--- THE DATA ---
[Start of Attachment]

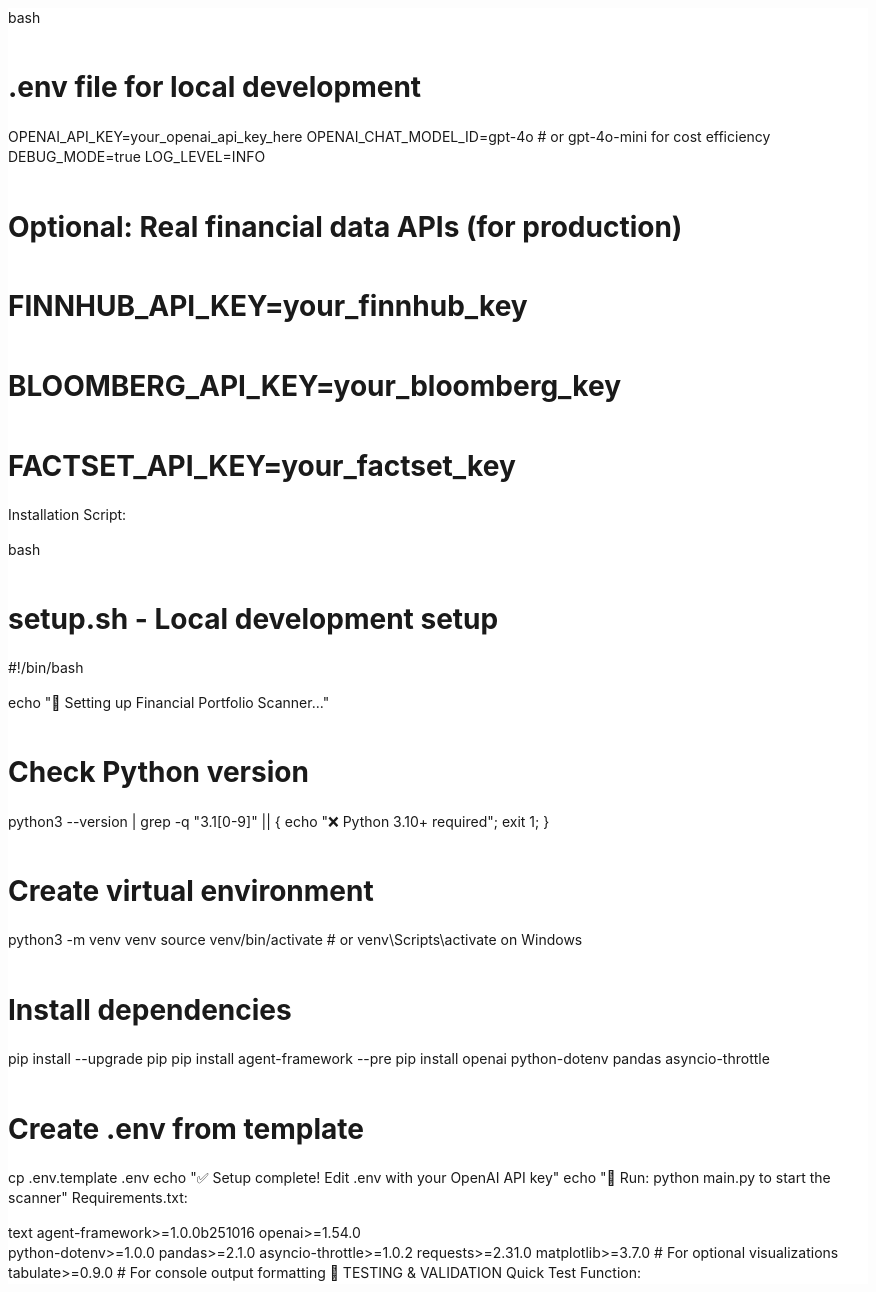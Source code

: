 bash
# .env file for local development
OPENAI_API_KEY=your_openai_api_key_here
OPENAI_CHAT_MODEL_ID=gpt-4o              # or gpt-4o-mini for cost efficiency
DEBUG_MODE=true
LOG_LEVEL=INFO

# Optional: Real financial data APIs (for production)
# FINNHUB_API_KEY=your_finnhub_key
# BLOOMBERG_API_KEY=your_bloomberg_key  
# FACTSET_API_KEY=your_factset_key
Installation Script:

bash
# setup.sh - Local development setup
#!/bin/bash

echo "🚀 Setting up Financial Portfolio Scanner..."

# Check Python version
python3 --version | grep -q "3.1[0-9]" || { echo "❌ Python 3.10+ required"; exit 1; }

# Create virtual environment
python3 -m venv venv
source venv/bin/activate  # or venv\Scripts\activate on Windows

# Install dependencies
pip install --upgrade pip
pip install agent-framework --pre
pip install openai python-dotenv pandas asyncio-throttle

# Create .env from template
cp .env.template .env
echo "✅ Setup complete! Edit .env with your OpenAI API key"
echo "🔧 Run: python main.py to start the scanner"
Requirements.txt:

text
agent-framework>=1.0.0b251016
openai>=1.54.0  
python-dotenv>=1.0.0
pandas>=2.1.0
asyncio-throttle>=1.0.2
requests>=2.31.0
matplotlib>=3.7.0  # For optional visualizations
tabulate>=0.9.0    # For console output formatting
🧪 TESTING & VALIDATION
Quick Test Function:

[End of Attachment]

--- DESCRIPTION OF THE TASK ---
Output, line for line and exactly, the records above from their first line through the one with "Run: python main.py", both ends included, but no pictures.

--- PROBLEM SOLUTION ---
Source code

: bash
# .env file for local development
OPENAI_API_KEY=your_openai_api_key_here
OPENAI_CHAT_MODEL_ID=gpt-4o              # or gpt-4o-mini for cost efficiency
DEBUG_MODE=true
LOG_LEVEL=INFO

# Optional: Real financial data APIs (for production)
# FINNHUB_API_KEY=your_finnhub_key
# BLOOMBERG_API_KEY=your_bloomberg_key  
# FACTSET_API_KEY=your_factset_key
Installation Script:

bash
# setup.sh - Local development setup
#!/bin/bash

echo "🚀 Setting up Financial Portfolio Scanner..."

# Check Python version
python3 --version | grep -q "3.1[0-9]" || { echo "❌ Python 3.10+ required"; exit 1; }

# Create virtual environment
python3 -m venv venv
source venv/bin/activate  # or venv\Scripts\activate on Windows

# Install dependencies
pip install --upgrade pip
pip install agent-framework --pre
pip install openai python-dotenv pandas asyncio-throttle

# Create .env from template
cp .env.template .env
echo "✅ Setup complete! Edit .env with your OpenAI API key"
echo "🔧 Run: python main.py to start the scanner"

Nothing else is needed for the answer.